# WORK TO BE COMPLETED:
Determine how many lines of the records include "vector", and answer with the number alone.
---------- RECORDS FOR THE EXERCISE ----------
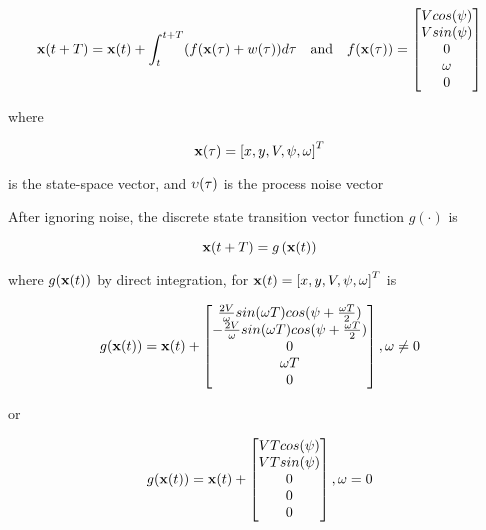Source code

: \begin{equation}
\begin{aligned}
\mathbf{x}(t+T) = \mathbf{x}(t) + \int_{t}^{t+T}(f(\mathbf{x}(\tau)+w(\tau) )d\tau &&\text{and}&& f(\mathbf{x(\tau)})=  \begin{bmatrix}{V} cos({\psi}) \\ {V} sin({\psi}) \\ 0 \\ \omega \\ 0  \end{bmatrix}
\end{aligned}
\end{equation}

where 

\begin{equation}
\mathbf{x(\tau)} = \left[x,y,{V}, {\psi},\omega\right]^{T}
\end{equation}

is the state-space vector, and ${\upsilon}(\tau ) $ is the process noise vector

After ignoring noise,  the discrete state transition vector function $g(\cdot)$ is


\begin{equation}
\mathbf{x}(t+T) = g\left(\mathbf{x}(t)\right)
\end{equation}

where $g(\mathbf{x}(t))$ by direct integration, for $\mathbf{x}(t) =\left[x,y,{V}, {\psi},\omega\right]^{T} $ is



\begin{equation}
g(\mathbf{x}(t)) = \mathbf{x}(t) +  \begin{bmatrix}
\frac{2{V}}{\omega}sin(\omega T)cos({\psi} + \frac{\omega T}{2})\\
-\frac{2{V}}{\omega}sin(\omega T)cos({\psi} + \frac{\omega T}{2})\\
0 \\
\omega T \\
0
\end{bmatrix} , \omega \neq 0
\end{equation}

or


\begin{equation}
g(\mathbf{x}(t)) = \mathbf{x}(t) +  \begin{bmatrix}
{V} T cos({\psi})\\
{V} T sin({\psi})\\
0 \\
0 \\
0
\end{bmatrix} ,  \omega = 0
\end{equation}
----------
# RESPONSE FOR THIS EXERCISE:
2